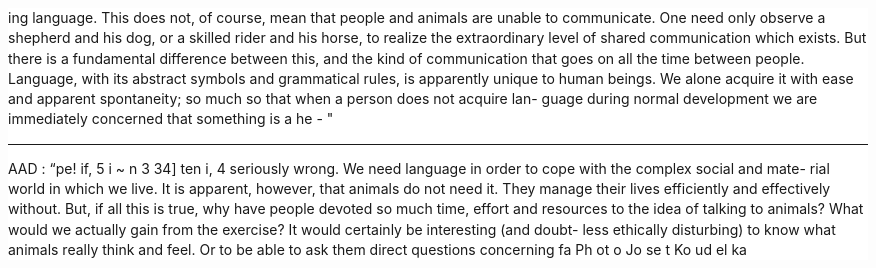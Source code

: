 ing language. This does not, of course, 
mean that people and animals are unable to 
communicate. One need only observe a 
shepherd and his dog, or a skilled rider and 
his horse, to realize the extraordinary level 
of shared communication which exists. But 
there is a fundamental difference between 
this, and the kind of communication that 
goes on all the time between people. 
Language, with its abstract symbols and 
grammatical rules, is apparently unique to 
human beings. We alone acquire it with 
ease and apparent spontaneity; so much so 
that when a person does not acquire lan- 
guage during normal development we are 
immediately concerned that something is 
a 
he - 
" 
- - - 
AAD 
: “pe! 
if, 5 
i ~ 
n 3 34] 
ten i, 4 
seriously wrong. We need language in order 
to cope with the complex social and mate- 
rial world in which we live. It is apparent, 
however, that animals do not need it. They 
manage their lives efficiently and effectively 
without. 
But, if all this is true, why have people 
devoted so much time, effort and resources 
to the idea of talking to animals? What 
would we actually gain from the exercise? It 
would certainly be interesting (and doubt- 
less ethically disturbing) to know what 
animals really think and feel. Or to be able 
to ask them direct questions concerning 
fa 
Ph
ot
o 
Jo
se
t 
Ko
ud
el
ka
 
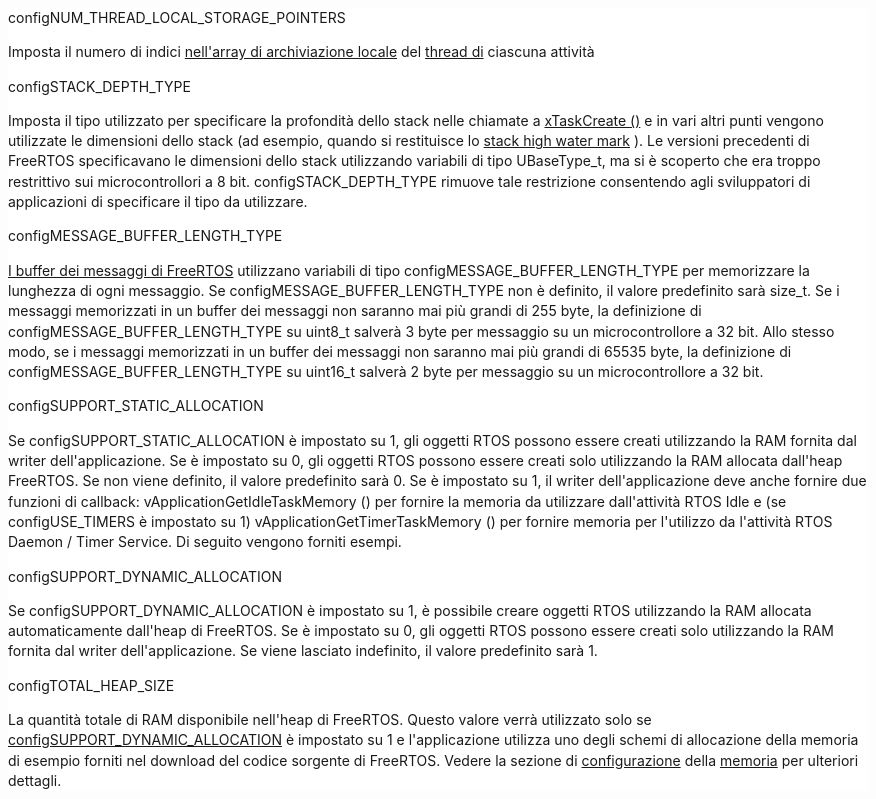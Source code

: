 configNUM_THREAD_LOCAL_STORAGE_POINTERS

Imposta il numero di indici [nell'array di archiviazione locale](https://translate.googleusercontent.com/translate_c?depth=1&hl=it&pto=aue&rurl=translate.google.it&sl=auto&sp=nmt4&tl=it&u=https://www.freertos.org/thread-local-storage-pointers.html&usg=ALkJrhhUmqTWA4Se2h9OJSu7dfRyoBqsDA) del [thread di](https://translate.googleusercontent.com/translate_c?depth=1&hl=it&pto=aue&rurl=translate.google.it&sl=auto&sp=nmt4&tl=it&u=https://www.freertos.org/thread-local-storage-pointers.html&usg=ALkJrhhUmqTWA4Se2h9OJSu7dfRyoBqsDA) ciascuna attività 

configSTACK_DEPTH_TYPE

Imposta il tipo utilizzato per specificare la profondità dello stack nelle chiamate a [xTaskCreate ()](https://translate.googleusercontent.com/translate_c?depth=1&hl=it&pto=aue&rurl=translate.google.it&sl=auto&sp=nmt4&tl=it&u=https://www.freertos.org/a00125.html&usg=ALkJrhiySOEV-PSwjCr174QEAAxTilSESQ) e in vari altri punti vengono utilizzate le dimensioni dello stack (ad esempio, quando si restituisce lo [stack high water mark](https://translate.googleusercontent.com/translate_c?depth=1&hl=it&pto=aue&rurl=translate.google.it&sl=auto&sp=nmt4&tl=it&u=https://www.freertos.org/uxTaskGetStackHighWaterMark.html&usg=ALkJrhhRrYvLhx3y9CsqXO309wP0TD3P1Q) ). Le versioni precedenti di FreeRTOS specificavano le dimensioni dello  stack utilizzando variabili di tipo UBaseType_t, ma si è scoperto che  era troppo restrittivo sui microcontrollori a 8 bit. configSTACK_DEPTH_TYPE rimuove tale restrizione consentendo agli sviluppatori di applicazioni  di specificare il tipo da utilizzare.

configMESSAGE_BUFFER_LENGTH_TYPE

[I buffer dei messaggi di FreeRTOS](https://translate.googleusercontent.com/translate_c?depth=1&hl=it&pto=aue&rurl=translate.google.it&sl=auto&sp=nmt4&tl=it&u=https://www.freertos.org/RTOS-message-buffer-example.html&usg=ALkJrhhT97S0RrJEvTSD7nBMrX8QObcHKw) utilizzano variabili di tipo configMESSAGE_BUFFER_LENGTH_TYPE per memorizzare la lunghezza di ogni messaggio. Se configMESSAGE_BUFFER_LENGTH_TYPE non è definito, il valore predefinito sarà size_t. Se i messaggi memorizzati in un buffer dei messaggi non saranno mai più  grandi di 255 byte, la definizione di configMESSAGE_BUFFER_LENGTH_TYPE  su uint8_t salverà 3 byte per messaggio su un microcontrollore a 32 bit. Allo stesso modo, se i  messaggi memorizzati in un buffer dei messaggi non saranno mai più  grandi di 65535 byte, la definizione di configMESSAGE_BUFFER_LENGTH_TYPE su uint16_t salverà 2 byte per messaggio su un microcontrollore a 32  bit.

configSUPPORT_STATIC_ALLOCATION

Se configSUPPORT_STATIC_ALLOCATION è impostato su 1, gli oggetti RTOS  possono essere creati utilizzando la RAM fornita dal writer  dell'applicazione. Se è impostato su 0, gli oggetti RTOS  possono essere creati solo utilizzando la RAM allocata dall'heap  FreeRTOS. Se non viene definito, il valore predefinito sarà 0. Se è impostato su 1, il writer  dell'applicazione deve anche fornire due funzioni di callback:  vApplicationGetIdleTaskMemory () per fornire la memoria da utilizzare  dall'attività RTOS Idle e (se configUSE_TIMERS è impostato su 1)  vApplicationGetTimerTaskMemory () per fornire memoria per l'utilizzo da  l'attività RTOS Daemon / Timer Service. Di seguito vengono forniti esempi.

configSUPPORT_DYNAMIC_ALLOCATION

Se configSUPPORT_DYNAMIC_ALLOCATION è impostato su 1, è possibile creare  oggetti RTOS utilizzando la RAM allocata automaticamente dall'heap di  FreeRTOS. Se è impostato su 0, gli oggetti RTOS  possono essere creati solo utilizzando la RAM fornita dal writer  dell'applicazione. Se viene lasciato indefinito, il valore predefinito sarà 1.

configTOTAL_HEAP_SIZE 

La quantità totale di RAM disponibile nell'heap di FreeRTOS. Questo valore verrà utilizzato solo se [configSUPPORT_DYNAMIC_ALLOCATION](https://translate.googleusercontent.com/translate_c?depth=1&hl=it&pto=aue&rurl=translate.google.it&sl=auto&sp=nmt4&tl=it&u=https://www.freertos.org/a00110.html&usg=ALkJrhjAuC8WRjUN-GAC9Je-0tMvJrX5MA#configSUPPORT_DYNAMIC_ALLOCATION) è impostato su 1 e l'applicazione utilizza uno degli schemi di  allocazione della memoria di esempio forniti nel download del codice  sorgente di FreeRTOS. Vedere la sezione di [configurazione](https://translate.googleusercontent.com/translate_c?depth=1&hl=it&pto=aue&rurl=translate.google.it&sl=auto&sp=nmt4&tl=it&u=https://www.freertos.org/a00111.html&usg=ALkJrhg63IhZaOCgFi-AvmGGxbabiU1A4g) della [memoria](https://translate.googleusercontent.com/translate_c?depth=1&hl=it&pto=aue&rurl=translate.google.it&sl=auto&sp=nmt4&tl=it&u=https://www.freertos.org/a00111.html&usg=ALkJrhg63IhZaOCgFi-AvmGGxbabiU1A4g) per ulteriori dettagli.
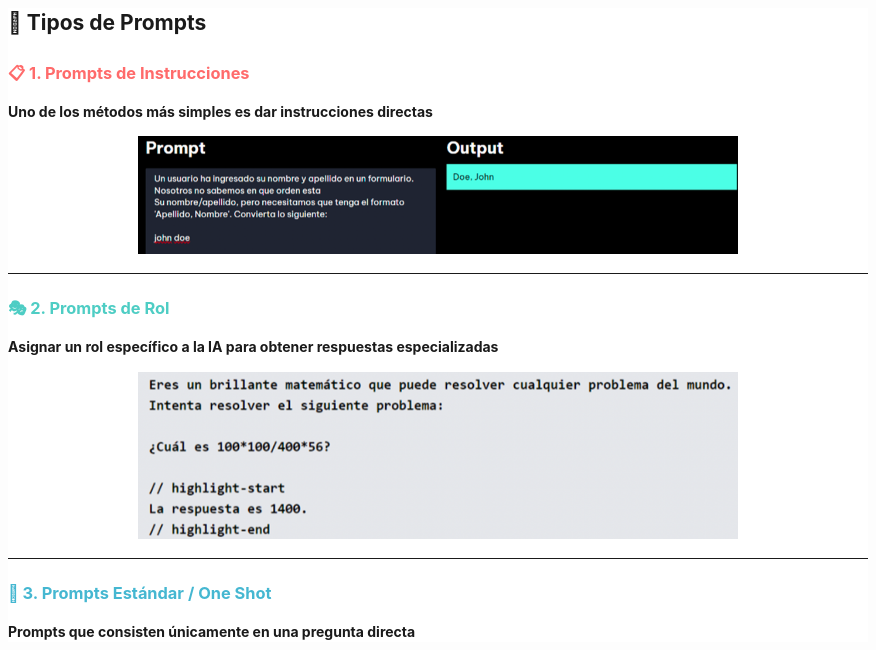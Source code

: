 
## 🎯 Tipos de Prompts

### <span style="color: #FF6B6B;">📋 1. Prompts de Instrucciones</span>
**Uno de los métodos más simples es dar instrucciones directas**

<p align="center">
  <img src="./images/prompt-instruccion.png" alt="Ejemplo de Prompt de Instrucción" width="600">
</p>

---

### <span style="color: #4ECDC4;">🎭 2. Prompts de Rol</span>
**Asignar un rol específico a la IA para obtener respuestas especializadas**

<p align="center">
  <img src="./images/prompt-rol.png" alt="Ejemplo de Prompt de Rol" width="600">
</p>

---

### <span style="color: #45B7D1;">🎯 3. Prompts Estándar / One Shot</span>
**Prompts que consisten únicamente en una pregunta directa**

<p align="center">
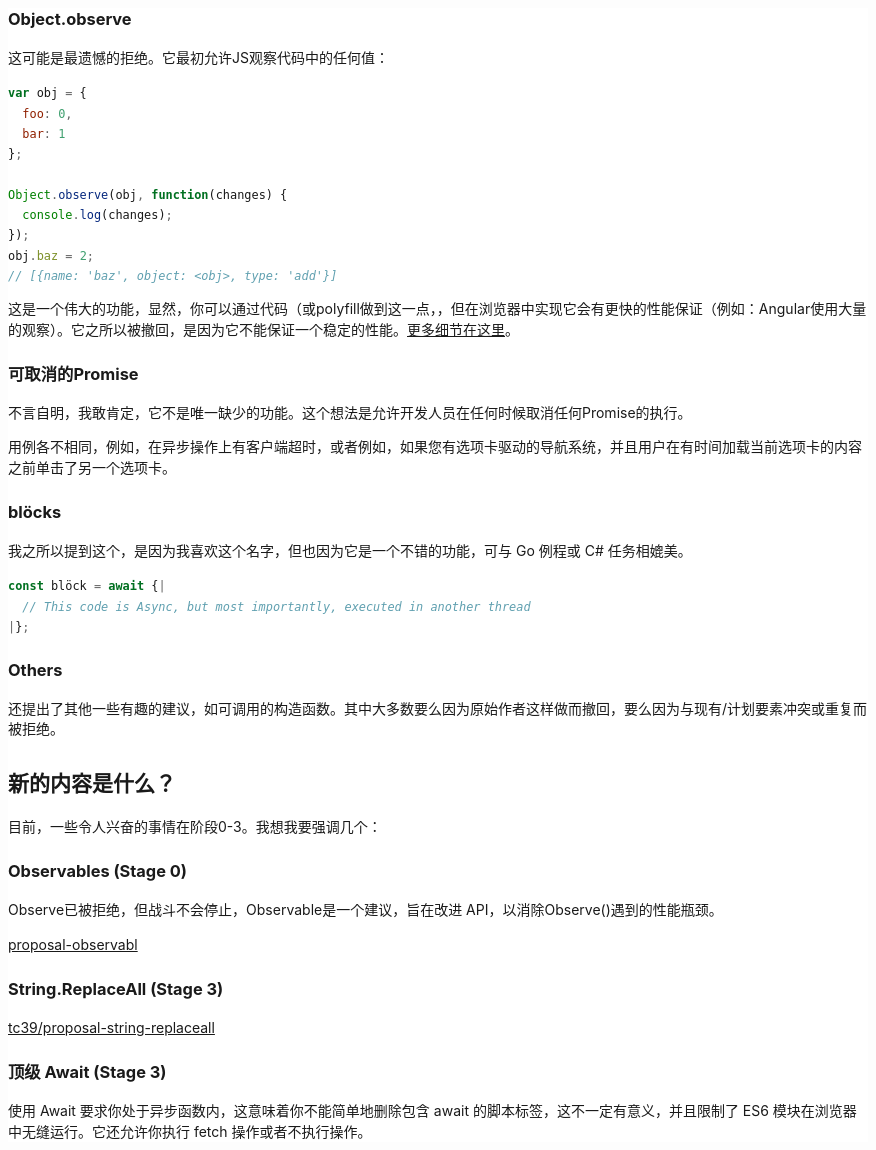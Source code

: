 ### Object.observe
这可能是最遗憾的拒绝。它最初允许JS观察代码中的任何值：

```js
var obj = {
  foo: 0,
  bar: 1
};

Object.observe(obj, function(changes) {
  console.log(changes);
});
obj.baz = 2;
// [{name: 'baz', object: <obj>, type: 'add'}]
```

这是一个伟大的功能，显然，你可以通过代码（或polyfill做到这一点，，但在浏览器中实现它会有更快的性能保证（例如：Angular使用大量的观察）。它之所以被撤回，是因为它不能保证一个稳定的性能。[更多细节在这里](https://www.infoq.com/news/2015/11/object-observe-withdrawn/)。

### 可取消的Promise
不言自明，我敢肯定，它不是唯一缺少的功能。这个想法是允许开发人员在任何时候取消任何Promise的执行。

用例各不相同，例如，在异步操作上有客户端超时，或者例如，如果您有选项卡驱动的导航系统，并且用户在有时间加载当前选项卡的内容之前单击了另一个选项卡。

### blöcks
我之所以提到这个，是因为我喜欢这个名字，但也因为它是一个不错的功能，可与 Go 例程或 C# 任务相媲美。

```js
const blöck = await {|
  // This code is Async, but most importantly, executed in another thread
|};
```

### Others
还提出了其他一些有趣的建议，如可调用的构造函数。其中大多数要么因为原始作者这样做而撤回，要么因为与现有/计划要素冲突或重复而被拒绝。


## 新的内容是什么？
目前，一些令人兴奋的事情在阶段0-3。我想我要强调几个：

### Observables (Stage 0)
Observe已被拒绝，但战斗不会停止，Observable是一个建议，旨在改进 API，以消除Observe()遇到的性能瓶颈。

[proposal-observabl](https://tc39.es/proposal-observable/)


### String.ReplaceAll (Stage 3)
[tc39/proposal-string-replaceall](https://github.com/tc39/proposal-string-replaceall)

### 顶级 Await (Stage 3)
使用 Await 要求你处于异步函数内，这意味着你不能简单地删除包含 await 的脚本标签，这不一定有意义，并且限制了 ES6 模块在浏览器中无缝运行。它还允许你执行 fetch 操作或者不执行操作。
════════════════
> **Exercise instructions**: In the listing, return each line containing the string "communication".

> **Solution to the exercise**:
of shared communication which exists. But 
this, and the kind of communication that 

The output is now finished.